START Material shown

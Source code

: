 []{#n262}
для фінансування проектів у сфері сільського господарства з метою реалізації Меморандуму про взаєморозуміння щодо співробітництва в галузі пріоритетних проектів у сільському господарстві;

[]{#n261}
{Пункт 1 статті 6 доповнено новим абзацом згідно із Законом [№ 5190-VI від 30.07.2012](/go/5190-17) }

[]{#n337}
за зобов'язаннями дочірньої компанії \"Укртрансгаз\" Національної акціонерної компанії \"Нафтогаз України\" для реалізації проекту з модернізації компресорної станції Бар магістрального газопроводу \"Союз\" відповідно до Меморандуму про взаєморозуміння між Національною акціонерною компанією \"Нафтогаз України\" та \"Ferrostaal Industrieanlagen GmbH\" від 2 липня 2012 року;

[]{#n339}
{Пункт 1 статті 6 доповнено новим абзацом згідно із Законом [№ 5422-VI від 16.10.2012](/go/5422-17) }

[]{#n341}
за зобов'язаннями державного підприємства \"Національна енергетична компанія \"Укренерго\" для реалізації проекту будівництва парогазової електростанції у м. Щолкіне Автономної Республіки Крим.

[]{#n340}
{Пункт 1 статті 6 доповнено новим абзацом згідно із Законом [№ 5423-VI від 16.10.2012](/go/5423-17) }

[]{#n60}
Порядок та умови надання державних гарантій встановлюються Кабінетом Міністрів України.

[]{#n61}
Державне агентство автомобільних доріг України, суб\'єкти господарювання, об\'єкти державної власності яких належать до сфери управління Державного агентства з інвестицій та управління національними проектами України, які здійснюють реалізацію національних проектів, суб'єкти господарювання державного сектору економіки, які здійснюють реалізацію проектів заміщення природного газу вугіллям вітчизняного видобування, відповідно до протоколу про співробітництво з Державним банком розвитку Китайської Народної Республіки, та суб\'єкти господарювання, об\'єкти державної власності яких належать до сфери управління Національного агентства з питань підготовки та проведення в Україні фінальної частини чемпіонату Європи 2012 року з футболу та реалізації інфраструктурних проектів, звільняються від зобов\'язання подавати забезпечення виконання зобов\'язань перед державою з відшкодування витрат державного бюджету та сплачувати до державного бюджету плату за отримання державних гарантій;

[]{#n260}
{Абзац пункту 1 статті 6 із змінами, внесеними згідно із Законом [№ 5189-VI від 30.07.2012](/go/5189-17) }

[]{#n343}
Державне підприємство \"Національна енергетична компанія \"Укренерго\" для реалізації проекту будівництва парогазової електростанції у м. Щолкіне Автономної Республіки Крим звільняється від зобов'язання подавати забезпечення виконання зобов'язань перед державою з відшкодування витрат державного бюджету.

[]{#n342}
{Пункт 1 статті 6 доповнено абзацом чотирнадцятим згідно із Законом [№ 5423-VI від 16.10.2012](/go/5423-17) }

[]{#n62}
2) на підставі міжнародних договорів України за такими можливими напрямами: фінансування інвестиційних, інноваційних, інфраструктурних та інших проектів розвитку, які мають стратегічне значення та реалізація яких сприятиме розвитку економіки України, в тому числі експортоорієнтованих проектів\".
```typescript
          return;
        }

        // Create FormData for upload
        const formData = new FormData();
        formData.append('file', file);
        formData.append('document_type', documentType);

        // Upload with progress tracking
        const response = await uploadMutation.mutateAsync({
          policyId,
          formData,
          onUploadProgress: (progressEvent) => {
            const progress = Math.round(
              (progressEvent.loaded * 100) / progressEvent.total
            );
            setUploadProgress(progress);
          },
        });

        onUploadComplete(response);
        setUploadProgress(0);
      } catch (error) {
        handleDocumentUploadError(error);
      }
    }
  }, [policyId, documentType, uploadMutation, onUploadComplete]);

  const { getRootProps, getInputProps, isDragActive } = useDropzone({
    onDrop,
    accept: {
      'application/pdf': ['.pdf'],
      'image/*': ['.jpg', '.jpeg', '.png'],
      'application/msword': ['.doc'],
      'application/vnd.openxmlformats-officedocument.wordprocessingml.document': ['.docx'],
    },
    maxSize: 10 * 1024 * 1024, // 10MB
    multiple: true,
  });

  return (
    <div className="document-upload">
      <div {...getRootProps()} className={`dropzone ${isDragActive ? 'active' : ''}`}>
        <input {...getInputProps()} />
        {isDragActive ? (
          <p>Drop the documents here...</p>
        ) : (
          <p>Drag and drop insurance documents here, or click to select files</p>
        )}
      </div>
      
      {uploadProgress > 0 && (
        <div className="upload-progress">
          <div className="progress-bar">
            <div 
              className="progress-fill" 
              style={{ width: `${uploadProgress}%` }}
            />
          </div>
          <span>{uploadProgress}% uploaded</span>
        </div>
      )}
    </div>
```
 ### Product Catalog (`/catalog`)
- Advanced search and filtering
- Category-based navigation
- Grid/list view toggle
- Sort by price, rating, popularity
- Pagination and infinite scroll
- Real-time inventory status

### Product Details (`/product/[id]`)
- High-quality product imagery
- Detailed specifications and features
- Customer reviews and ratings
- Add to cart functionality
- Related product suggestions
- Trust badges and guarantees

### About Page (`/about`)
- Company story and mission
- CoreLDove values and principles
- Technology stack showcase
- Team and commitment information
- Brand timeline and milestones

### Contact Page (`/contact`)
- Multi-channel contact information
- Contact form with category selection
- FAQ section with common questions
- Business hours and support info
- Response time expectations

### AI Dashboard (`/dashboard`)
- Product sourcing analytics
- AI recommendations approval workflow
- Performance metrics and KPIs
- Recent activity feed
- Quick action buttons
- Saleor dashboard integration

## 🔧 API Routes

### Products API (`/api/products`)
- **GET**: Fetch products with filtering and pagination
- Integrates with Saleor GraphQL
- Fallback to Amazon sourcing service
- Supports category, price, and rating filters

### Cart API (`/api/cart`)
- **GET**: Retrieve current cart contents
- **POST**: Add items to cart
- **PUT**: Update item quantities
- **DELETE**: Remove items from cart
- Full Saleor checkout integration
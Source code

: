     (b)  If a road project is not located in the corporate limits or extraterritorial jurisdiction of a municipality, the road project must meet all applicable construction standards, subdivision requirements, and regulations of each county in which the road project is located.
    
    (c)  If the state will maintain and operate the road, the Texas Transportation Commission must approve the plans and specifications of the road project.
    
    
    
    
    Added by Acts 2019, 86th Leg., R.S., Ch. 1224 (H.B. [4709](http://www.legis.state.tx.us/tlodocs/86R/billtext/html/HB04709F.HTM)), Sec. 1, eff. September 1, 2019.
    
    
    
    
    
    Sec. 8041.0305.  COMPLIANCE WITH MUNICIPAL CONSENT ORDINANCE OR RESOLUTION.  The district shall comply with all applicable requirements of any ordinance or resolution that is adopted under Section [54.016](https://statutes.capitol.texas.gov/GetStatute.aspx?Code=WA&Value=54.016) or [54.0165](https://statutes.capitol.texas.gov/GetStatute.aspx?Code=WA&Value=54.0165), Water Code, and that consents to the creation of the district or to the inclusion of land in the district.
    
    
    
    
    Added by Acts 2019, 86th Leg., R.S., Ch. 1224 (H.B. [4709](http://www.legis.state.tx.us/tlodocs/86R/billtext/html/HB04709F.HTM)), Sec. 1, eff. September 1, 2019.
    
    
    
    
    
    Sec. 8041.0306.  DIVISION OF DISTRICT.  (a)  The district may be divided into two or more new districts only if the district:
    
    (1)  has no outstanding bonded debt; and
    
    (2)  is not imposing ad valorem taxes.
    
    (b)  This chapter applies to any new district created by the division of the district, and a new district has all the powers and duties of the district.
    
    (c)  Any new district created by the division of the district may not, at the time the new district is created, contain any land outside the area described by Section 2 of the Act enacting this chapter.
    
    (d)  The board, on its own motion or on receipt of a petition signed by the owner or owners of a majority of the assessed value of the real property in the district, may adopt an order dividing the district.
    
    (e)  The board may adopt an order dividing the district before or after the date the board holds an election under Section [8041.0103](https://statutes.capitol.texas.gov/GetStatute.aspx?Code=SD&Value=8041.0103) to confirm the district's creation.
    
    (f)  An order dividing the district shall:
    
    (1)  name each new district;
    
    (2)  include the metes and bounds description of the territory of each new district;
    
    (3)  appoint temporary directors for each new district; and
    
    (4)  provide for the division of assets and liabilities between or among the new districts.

END Material shown

- **Task to carry out**:
In the material above, find the line containing "- Full Saleor checkout integration" and the line containing "project is located.", then write out exactly those two lines and every line between them, and nothing more.

- **Answer for this exercise**:
- Full Saleor checkout integration
Source code

:     (b)  If a road project is not located in the corporate limits or extraterritorial jurisdiction of a municipality, the road project must meet all applicable construction standards, subdivision requirements, and regulations of each county in which the road project is located.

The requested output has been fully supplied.